[16/05/2012] News

Spending review? E' il momento di ripensare profondamente il rapporto tra pubblico e privato in questo Paese

La spending review è oggi presentata come lo strumento essenziale per recuperare risorse da destinare al sostegno delle politiche di sviluppo. Non abbiamo dubbi che sia una strada necessaria, se non si vuole tornare al metodo sbrigativo quanto indiscriminato dei tagli trasversali e se si vuole invece incidere selettivamente sulla sostanza della spesa pubblica. Nel caso del governo nazionale, un ulteriore elemento di interesse sta nel contributo che la cultura aziendale di Enrico Bondi potrà dare ad un tema sinora gestito (con i risultati che conosciamo) nella prospettiva predominante della finanza pubblica.

Ogni prudenza è giustificata, innanzi tutto sulla dimensione quantitativa dei possibili risparmi. Oltre la retorica ed anche oltre l'incredibile esercizio di populismo di chiedere alla "gente" le indicazioni sui tagli in una specie di collettivo videogame, vi sono poi possibili paradossi, che paradossali non sono e con i quali bisognerà fare i conti.

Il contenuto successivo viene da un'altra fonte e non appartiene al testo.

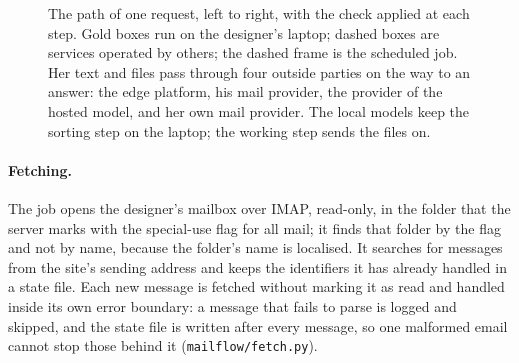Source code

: \documentclass[sigconf,nonacm]{acmart}
\newcommand{\code}[1]{\textnormal{\texttt{\small #1}}}
\begin{document}
\begin{figure}[t]
  \caption{The path of one request, left to right, with the check applied at each step. Gold
  boxes run on the designer's laptop; dashed boxes are services operated by others; the dashed
  frame is the scheduled job. Her text and files pass through four outside parties on the way
  to an answer: the edge platform, his mail provider, the provider of the hosted model, and her
  own mail provider. The local models keep the sorting step on the laptop; the working step
  sends the files on.}
  \label{fig:askpath}
\end{figure}

\paragraph{Fetching.}
The job opens the designer's mailbox over IMAP, read-only, in the folder that the server marks
with the special-use flag for all mail; it finds that folder by the flag and not by name,
because the folder's name is localised. It searches for messages from the site's sending
address and keeps the identifiers it has already handled in a state file. Each new message is
fetched without marking it as read and handled inside its own error boundary: a message that
fails to parse is logged and skipped, and the state file is written after every message, so one
malformed email cannot stop those behind it (\code{mailflow/fetch.py}).
\end{document}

Devo ad una conversazione con un esperto dirigente di un grande comune toscano, la considerazione di quanto una lunga lista di importanti risparmi possano derivare da investimenti, in particolare in nuove tecnologie, quindi aumentando oggi le spese "buone" per poter ridurre domani e definitivamente spese "cattive". Fantapolitica?

La spending review rimane tuttavia nell'ambito delle opzioni di natura tecnica. E queste (così come le mitologie salvifiche dei tagli al welfare o dell'evasione fiscale recuperata e punita) verosimilmente non bastano. Forse non è necessario essere un liberista alla Oscar Giannino per porsi la domanda, anche a sinistra, se non sia da ripensare profondamente il rapporto tra pubblico e privato in questo Paese. La questione non si ferma a quella delle (abbozzate) liberalizzazioni di qualche corporazione marginale (leggi: tassisti o farmacisti) e delle privatizzazioni a fini di cassa. Bisogna domandarsi se lo Stato non debba essere più consapevole ed attento nel finalizzare il peso della propria presenza nell'economia in un Paese che ha bisogno di un rapido aggiustamento strutturale del proprio apparato produttivo per riposizionarsi in modo più durevole nella nuova economia globale.

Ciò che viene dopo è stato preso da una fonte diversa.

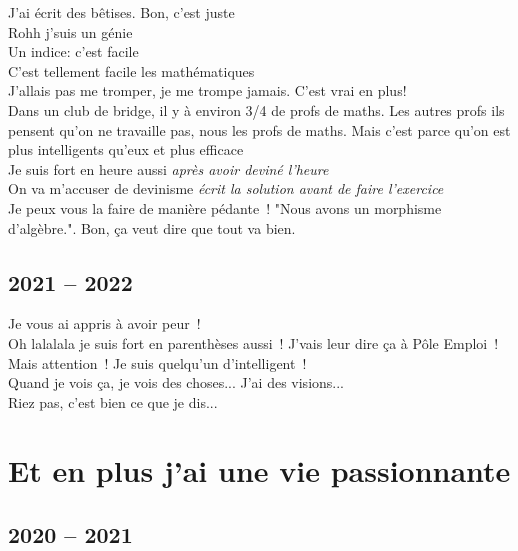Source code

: \documentclass[french, a4paper, openany]{book}
\begin{document}
	\noindent \og J'ai écrit des bêtises. Bon, c'est juste \fg \\
	\og Rohh j'suis un génie \fg \\
	\og Un indice: c'est facile \fg \\
	\og C'est tellement facile les mathématiques \fg \\
	\og J'allais pas me tromper, je me trompe jamais. C'est vrai en plus! \fg \\
	\og Dans un club de bridge, il y à environ 3/4 de profs de maths. Les autres profs ils pensent qu'on ne travaille pas, nous les profs de maths. Mais c'est parce qu'on est plus intelligents qu'eux et plus efficace \fg \\
	\og Je suis fort en heure aussi \fg \emph{après avoir deviné l'heure} \\
	\og On va m'accuser de devinisme \fg \emph{écrit la solution avant de faire l'exercice} \\
	\og Je peux vous la faire de manière pédante~! "Nous avons un morphisme d'algèbre.". Bon, ça veut dire que tout va bien. \fg \\
	
	\subsection*{2021 -- 2022}

	\noindent \og Je vous ai appris à avoir peur~! \fg \\
	\og Oh lalalala je suis fort en parenthèses aussi~! J'vais leur dire ça à Pôle Emploi~! \fg \\
	\og Mais attention~! Je suis quelqu'un d'intelligent~! \fg \\
	\og Quand je vois ça, je vois des choses... J'ai des visions... \fg \\
	\og Riez pas, c'est bien ce que je dis... \fg \\

\section*{Et en plus j'ai une vie passionnante}

	\subsection*{2020 -- 2021}
\end{document}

Un autocontenimento del proprio ruolo potrebbe essere utile non solo alla finanza pubblica, ma anche ad una politica industriale che seriamente miri a costruire una nuova economia, verde e fondata sulla conoscenza, e che su questo obiettivi sappia concentrare le risorse.

Invece i segnali negativi non mancano. Le ipotesi di intervento strutturale, che sono di natura essenzialmente politica, sembrano collocarsi di molto oltre gli orizzonti e le intenzioni del governo Monti. E a livelli inferiori, come nel purtroppo esemplare caso toscano, tocca alla Banca d'Italia intervenire con un richiamo severo su un'estensione della presenza pubblica resa direttamente funzionale a disegni politici di parte (vedasi la lettera su Fidi Toscana), quando non utilizzata per surrogare l'incapacità ad esercitare gli strumenti ordinari del governo del territorio (leggasi: aeroporto di Peretola). Nessuno nega la legittimità e, nel caso di Fidi Toscana, la competenza finanziaria di questi interventi, ma la domanda sul "value for money" (come direbbero gli anglosassoni) di queste forme di intervento è oggi più pressante che mai.